Cannes 2018, ACID, “Cassandro the Exotico” : Entretien avec Marie Losier, réalisatrice de tableaux vivants underground

13 May 2018 | PAR Aurore Garot

Toute La Culture a rencontré Marie Losier, réalisatrice du beau portrait-documentaire Cassandro the Exotico, présenté dans la section ACID au Festival de Cannes

C’est la première fois que vous êtes projetée au festival de Cannes… et en plus avec Cassandro ! Comment s’est passée la projection officielle ?

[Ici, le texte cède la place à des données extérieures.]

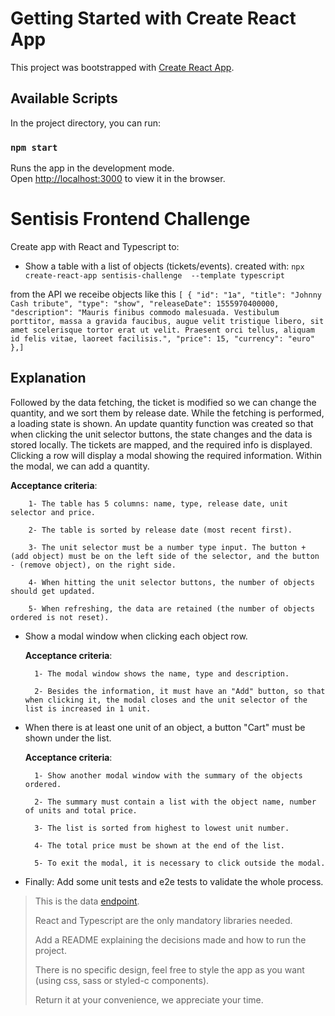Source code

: # Getting Started with Create React App

This project was bootstrapped with [Create React App](https://github.com/facebook/create-react-app).

## Available Scripts

In the project directory, you can run:

### `npm start`

Runs the app in the development mode.\
Open [http://localhost:3000](http://localhost:3000) to view it in the browser.

# Sentisis Frontend Challenge

Create app with React and Typescript to:

- Show a table with a list of objects (tickets/events).
  created with: `npx create-react-app sentisis-challenge  --template typescript`

from the API we receibe objects like this `[
{
"id": "1a",
"title": "Johnny Cash tribute",
"type": "show",
"releaseDate": 1555970400000,
"description": "Mauris finibus commodo malesuada. Vestibulum porttitor, massa a gravida faucibus, augue velit tristique libero, sit amet scelerisque tortor erat ut velit. Praesent orci tellus, aliquam id felis vitae, laoreet facilisis.",
"price": 15,
"currency": "euro"
},]`

## Explanation

Followed by the data fetching, the ticket is modified so we can change the quantity, and we sort them by release date. While the fetching is performed, a loading state is shown. An update quantity function was created so that when clicking the unit selector buttons, the state changes and the data is stored locally. The tickets are mapped, and the required info is displayed. Clicking a row will display a modal showing the required information. Within the modal, we can add a quantity.

**Acceptance criteria**:

        1- The table has 5 columns: name, type, release date, unit selector and price.

        2- The table is sorted by release date (most recent first).

        3- The unit selector must be a number type input. The button + (add object) must be on the left side of the selector, and the button - (remove object), on the right side.

        4- When hitting the unit selector buttons, the number of objects should get updated.

        5- When refreshing, the data are retained (the number of objects ordered is not reset).

- Show a modal window when clicking each object row.

  **Acceptance criteria**:

        1- The modal window shows the name, type and description.

        2- Besides the information, it must have an "Add" button, so that when clicking it, the modal closes and the unit selector of the list is increased in 1 unit.

- When there is at least one unit of an object, a button "Cart" must be shown under the list.

  **Acceptance criteria**:

        1- Show another modal window with the summary of the objects ordered.

        2- The summary must contain a list with the object name, number of units and total price.

        3- The list is sorted from highest to lowest unit number.

        4- The total price must be shown at the end of the list.

        5- To exit the modal, it is necessary to click outside the modal.

- Finally: Add some unit tests and e2e tests to validate the whole process.

> This is the data [endpoint](https://my-json-server.typicode.com/davidan90/demo/tickets).
>
> React and Typescript are the only mandatory libraries needed.
>
> Add a README explaining the decisions made and how to run the project.
>
> There is no specific design, feel free to style the app as you want (using css, sass or styled-c components).
>
> Return it at your convenience, we appreciate your time.
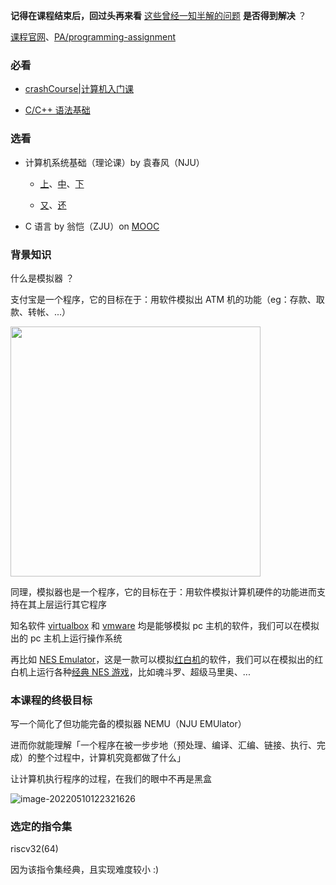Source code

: 
**记得在课程结束后，回过头再来看** [这些曾经一知半解的问题](https://nju-projectn.github.io/ics-pa-gitbook/ics2021/why.html#%E4%B8%80%E7%9F%A5%E5%8D%8A%E8%A7%A3) **是否得到解决** ？

[课程官网](http://jyywiki.cn/ICS/2021/)、[PA/programming-assignment](https://nju-projectn.github.io/ics-pa-gitbook/ics2021/)

### 必看

- [crashCourse|计算机入门课](https://www.youtube.com/watch?v=tpIctyqH29Q)

- [C/C++ 语法基础](https://liupj.top/2021/08/11/c-toturial/)

### 选看

- 计算机系统基础（理论课）by 袁春风（NJU）

    - [上](https://www.icourse163.org/course/NJU-1001625001)、[中](https://www.icourse163.org/course/NJU-1001964032)、[下](https://www.icourse163.org/course/NJU-1002532004)

    - [又](https://www.icourse163.org/course/NJU-1449521162)、[还](https://www.icourse163.org/course/NJU-1464941173)

- C 语言 by 翁恺（ZJU）on [MOOC](https://www.icourse163.org/)

### 背景知识

什么是模拟器 ？

支付宝是一个程序，它的目标在于：用软件模拟出 ATM 机的功能（eg：存款、取款、转帐、...）

<img src="https://aliyun-oss-lpj.oss-cn-qingdao.aliyuncs.com/images/by-picgo/image-20220405190312821.png" width=400 />

同理，模拟器也是一个程序，它的目标在于：用软件模拟计算机硬件的功能进而支持在其上层运行其它程序

知名软件 [virtualbox](https://www.virtualbox.org/) 和 [vmware](https://www.vmware.com/) 均是能够模拟 pc 主机的软件，我们可以在模拟出的 pc 主机上运行操作系统

再比如 [NES Emulator](https://www.emulator-zone.com/doc.php/nes/)，这是一款可以模拟[红白机](https://baike.baidu.com/item/%E7%BA%A2%E7%99%BD%E6%9C%BA/4443886)的软件，我们可以在模拟出的红白机上运行各种[经典 NES 游戏](https://github.com/Brannua/nes-games)，比如魂斗罗、超级马里奥、...

### 本课程的终极目标

写一个简化了但功能完备的模拟器 NEMU（NJU EMUlator）

进而你就能理解「一个程序在被一步步地（预处理、编译、汇编、链接、执行、完成）的整个过程中，计算机究竟都做了什么」

让计算机执行程序的过程，在我们的眼中不再是黑盒

![image-20220510122321626](https://aliyun-oss-lpj.oss-cn-qingdao.aliyuncs.com/images/by-picgo/image-20220510122321626.png)

### 选定的指令集

riscv32(64)

因为该指令集经典，且实现难度较小 :)

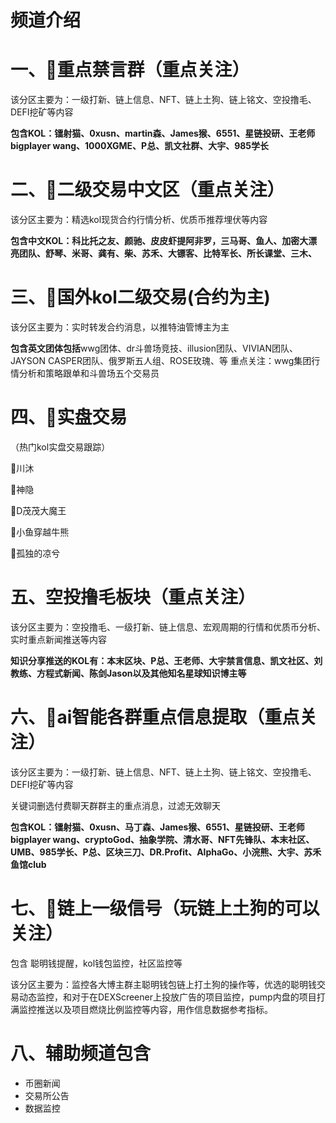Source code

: # 频道介绍

# &#x20;一、🚨重点禁言群（重点关注）

&#x20;该分区主要为：一级打新、链上信息、NFT、链上土狗、链上铭文、空投撸毛、DEFI挖矿等内容

&#x20;**包含KOL：镭射猫、0xusn、martin森、James猴、6551、星链投研、王老师bigplayer wang、1000XGME、P总、凯文社群、大宇、985学长**

# &#x20;二、🚨二级交易中文区（重点关注）

&#x20;该分区主要为：精选kol现货合约行情分析、优质币推荐埋伏等内容

&#x20;**包含中文KOL：科比托之友、颜驰、皮皮虾提阿非罗，三马哥、鱼人、加密大漂亮团队、舒琴、米哥、龚有、柴、苏禾、大镖客、比特军长、所长课堂、三木、**


# &#x20;三、🚨国外kol二级交易(合约为主)

&#x20;该分区主要为：实时转发合约消息，以推特油管博主为主

**&#x20;包含英文团体包括**wwg团体、dr斗兽场竞技、illusion团队、VIVIAN团队、JAYSON CASPER团队、俄罗斯五人组、ROSE玫瑰、等
重点关注：wwg集团行情分析和策略跟单和斗兽场五个交易员




# &#x20;四、🚨实盘交易
（热门kol实盘交易跟踪）

&#x20;🚨川沐

&#x20;🚨神隐

&#x20;🚨D茂茂大魔王

&#x20;🚨小鱼穿越牛熊

&#x20;🚨孤独的凉兮

# &#x20;五、空投撸毛板块（重点关注）

&#x20;该分区主要为：空投撸毛、一级打新、链上信息、宏观周期的行情和优质币分析、实时重点新闻推送等内容

**&#x20;知识分享推送的KOL有：本末区块、P总、王老师、大宇禁言信息、凯文社区、刘教练、方程式新闻、陈剑Jason以及其他知名星球知识博主等**

# &#x20;六、🚨ai智能各群重点信息提取（重点关注）

&#x20;该分区主要为：一级打新、链上信息、NFT、链上土狗、链上铭文、空投撸毛、DEFI挖矿等内容

&#x20;关键词删选付费聊天群群主的重点消息，过滤无效聊天

**&#x20;包含KOL：镭射猫、0xusn、马丁森、James猴、6551、星链投研、王老师bigplayer wang、cryptoGod、抽象学院、清水哥、NFT先锋队、本末社区、UMB、985学长、P总、区块三刀、DR.Profit、AlphaGo、小浣熊、大宇、苏禾鱼馆club**

# &#x20;七、🚨链上一级信号（玩链上土狗的可以关注）

包含 聪明钱提醒，kol钱包监控，社区监控等

&#x20;该分区主要为：监控各大博主群主聪明钱包链上打土狗的操作等，优选的聪明钱交易动态监控，和对于在DEXScreener上投放广告的项目监控，pump内盘的项目打满监控推送以及项目燃烧比例监控等内容，用作信息数据参考指标。

# &#x20;八、辅助频道包含

- 币圈新闻
- 交易所公告
- 数据监控


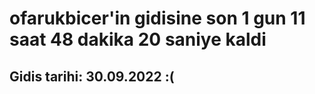 # ofarukbicer'in gidisine son 1 gun 11 saat 48 dakika 20 saniye kaldi

## Gidis tarihi: 30.09.2022 :(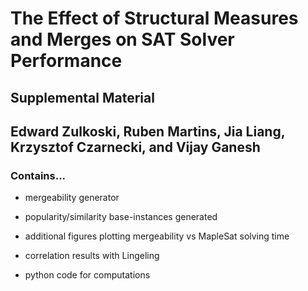 # The Effect of Structural Measures and Merges on SAT Solver Performance
## Supplemental Material
## Edward Zulkoski, Ruben Martins, Jia Liang, Krzysztof Czarnecki, and Vijay Ganesh

### Contains...

* mergeability generator

* popularity/similarity base-instances generated

* additional figures plotting mergeability vs MapleSat solving time

* correlation results with Lingeling

* python code for computations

Je suis très émue, surtout que mon film a été choisi par quinze réalisateurs pour l’ACID (Association du cinéma indépendant), ce qui signifie beaucoup pour moi. Avec Cassandro, nous n’avions vu le film que deux jours avant de partir et sur un petit écran. J’ai passé cinq ans dessus et je n’avais plus la distance nécessaire pour le visionner. Quand nous sommes arrivés à Cannes et qu’il a été projeté sur grand écran et avec un public autour de nous, je me suis rendue vraiment compte que j’avais bien fait un film. Cassandro a fondu en larmes et m’a dit “c’est tellement beau, c’est tellement moi !”. Sa carrière prend fin, il ne montera plus ou très peu sur le ring pour se concentrer sur les cours qu’il donne pour transmettre son savoir de catcheur. Ce film était donc un moyen de rendre hommage à sa vie, à son énergie et son acharnement, tout en l’aidant à tourner définitivement la page pour continuer à avancer. Et puis, pour lui, c’est aussi un peu sa revanche…

Contre quoi ?

Contre le machisme, qui était ancré dans l’univers du catch, et contre ceux qui lui crachaient dessus, parce qu’il était ouvertement gay et travesti. À l’origine, les Exotico était des catcheurs hétérosexuels, qui s’habillaient en femme pour faire rire le public. Ce n’était qu’une mise en scène, qu’une moquerie de macho et non pas une identité… jusqu’à ce que Cassandro débarque sur le ring en se déclarant ouvertement gay et en disant “fuck that, je serai un vrai Exotico tout en étant un vrai catcheur”. Il a transformé leur image grâce à son acharnement et son talent. Mais, malgré le fait qu’il ait dû se battre dix fois plus que les autres catcheurs, il se faisait humilier, poignarder et a fait deux tentatives de suicide. Aujourd’hui, en partie grâce au film, ils le saluent et le respectent. C’est comme si c’était sa deuxième heure de gloire.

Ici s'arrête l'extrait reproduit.